It was never going to be easy. We had read countless horror stories of the bus from Siem Reap, Cambodia to 4000 islands, Laos.
The specifics are too tiring, and there are too many things that went wrong to write it out in detail, but it involved an overbooked bus meaning the two of us shared a single seat for 12hr, corrupt border control officials, and three bus changes, the last of which deposited us on the side of a deserted Laotian road.
It ended with us boarding a leaky wooden longboat whose engine needed a lot of caressing before agreeing to start. We crossed the Mekong in the dark, guided only by the light from the pilot’s phone.

Nearby, we swam in the river, and searched for endangered pink river dolphins, but didn’t see any.
We observed a third unique fishing method. Along with the stilt fisherman of Sri Lanka and leg fishermen in Myanmar, the men here continue to show that there’s more to fishing than a line and rod. (Most people were probably aware of this, but I wasn’t.) Here they use nets. Square, weighted nets are flung onto the surface of the river, then a line cinches it in, and the net is hauled up and inspected for fish.

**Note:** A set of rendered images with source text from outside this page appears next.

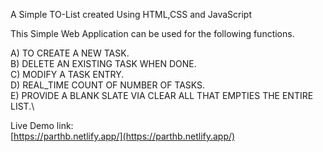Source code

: A Simple TO-List created Using HTML,CSS and JavaScript


This Simple Web Application can be used for the following functions.

A) TO CREATE A NEW TASK. \
B) DELETE AN EXISTING TASK WHEN DONE.\
C) MODIFY A TASK ENTRY.\
D) REAL_TIME COUNT OF NUMBER OF TASKS.\
E) PROVIDE A BLANK SLATE VIA CLEAR ALL THAT EMPTIES THE ENTIRE LIST.\

Live Demo link:\
[https://parthb.netlify.app/](https://parthb.netlify.app/)
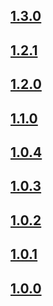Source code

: ## [1.3.0](https://github.com/lumunix/domain/releases/tag/1.3.0)
## [1.2.1](https://github.com/lumunix/domain/releases/tag/1.2.1)
## [1.2.0](https://github.com/lumunix/domain/releases/tag/1.2.0)
## [1.1.0](https://github.com/lumunix/domain/releases/tag/1.1.0)
## [1.0.4](https://github.com/lumunix/domain/releases/tag/1.0.4)
## [1.0.3](https://github.com/lumunix/domain/releases/tag/1.0.3)
## [1.0.2](https://github.com/lumunix/domain/releases/tag/1.0.2)
## [1.0.1](https://github.com/lumunix/domain/releases/tag/1.0.1)
## [1.0.0](https://github.com/lumunix/domain/releases/tag/1.0.0)
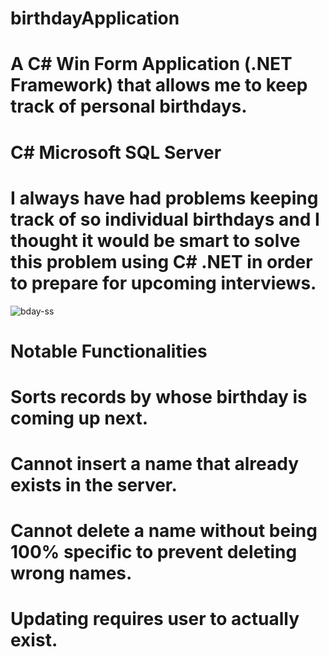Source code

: # birthdayApplication
# A C# Win Form Application (.NET Framework) that allows me to keep track of personal birthdays.
# C# Microsoft SQL Server
# I always have had problems keeping track of so individual birthdays and I thought it would be smart to solve this problem using C# .NET in order to prepare for upcoming interviews.
![bday-ss](https://user-images.githubusercontent.com/61631923/199625778-a3e0f795-dd54-48a3-8ee1-b3248af4db03.PNG)

# Notable Functionalities
# Sorts records by whose birthday is coming up next.
# Cannot insert a name that already exists in the server.
# Cannot delete a name without being 100% specific to prevent deleting wrong names.
# Updating requires user to actually exist.
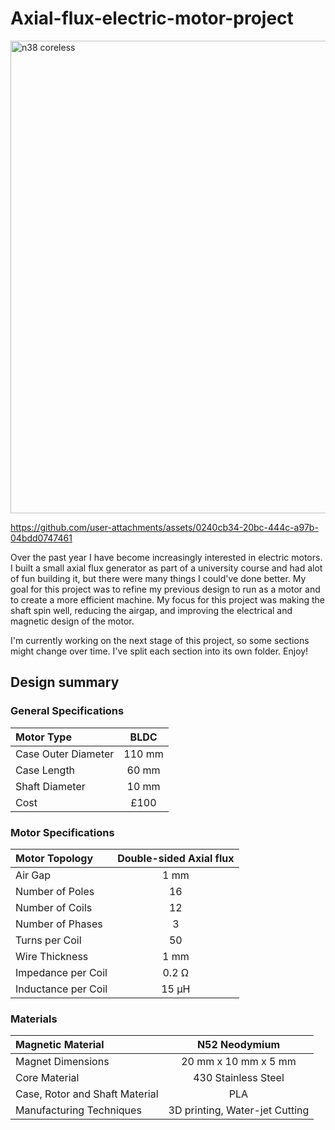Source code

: # Axial-flux-electric-motor-project

<!--![final 3d printerd](https://github.com/user-attachments/assets/55846419-a8b6-457b-be80-7e71b974730b)-->


<img width="738" height="756" alt="n38 coreless" src="https://github.com/user-attachments/assets/030fac24-f0fe-41bd-beda-3574943c9a1d">

https://github.com/user-attachments/assets/0240cb34-20bc-444c-a97b-04bdd0747461 

<!-- <img width="500" height="500" alt="n38 coreless" src="https://github.com/user-attachments/assets/3e4906e7-9eda-4006-9bef-0d93576fb85e" /> -->

Over the past year I have become increasingly interested in electric motors. I built a small axial flux generator as part of a university course and had alot of fun building it, but there were many things I could've done better. My goal for this project was to refine my previous design to run as a motor and to create a more efficient machine. My focus for this project was making the shaft spin well, reducing the airgap, and improving the electrical and magnetic design of the motor.

I'm currently working on the next stage of this project, so some sections might change over time. I've split each section into its own folder. Enjoy! 

## Design summary

### General Specifications

| Motor Type | BLDC |
|:-- | :--: |
| Case Outer Diameter | 110 mm | 
| Case Length | 60 mm |  
| Shaft Diameter | 10 mm |
| Cost | £100 | 

### Motor Specifications 
| Motor Topology | Double-sided Axial flux |
|:-- | :--: |
| Air Gap | 1 mm | 
| Number of Poles | 16 |
| Number of Coils | 12 |
| Number of Phases | 3 | 
| Turns per Coil | 50 | 
| Wire Thickness | 1 mm | 
| Impedance per Coil | 0.2 &Omega; |
| Inductance per Coil | 15 &micro;H |

### Materials 
| Magnetic Material | N52 Neodymium | 
|:-- | :--: |
| Magnet Dimensions | 20 mm x 10 mm x 5 mm | 
| Core Material | 430 Stainless Steel | 
| Case, Rotor and Shaft Material | PLA | 
| Manufacturing Techniques | 3D printing, Water-jet Cutting |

4,000 Islands, is perhaps, one of the most relaxing places on earth. Other than the aforementioned sights, there’s not a lot to see. The pace of life is very slow. Residents give a new meaning to the phrase “island time”, as they slowly attend to tasks. Easily, it took one hour for simple meals to be prepared.


By chance we happened to be there for a local festival. We walked miles in the dark to reach the the party, where there were two stages, both blasting music to compete with one another. We listened to the music, viewed the traditional dances, and watched locals eat things like fried pig’s feet.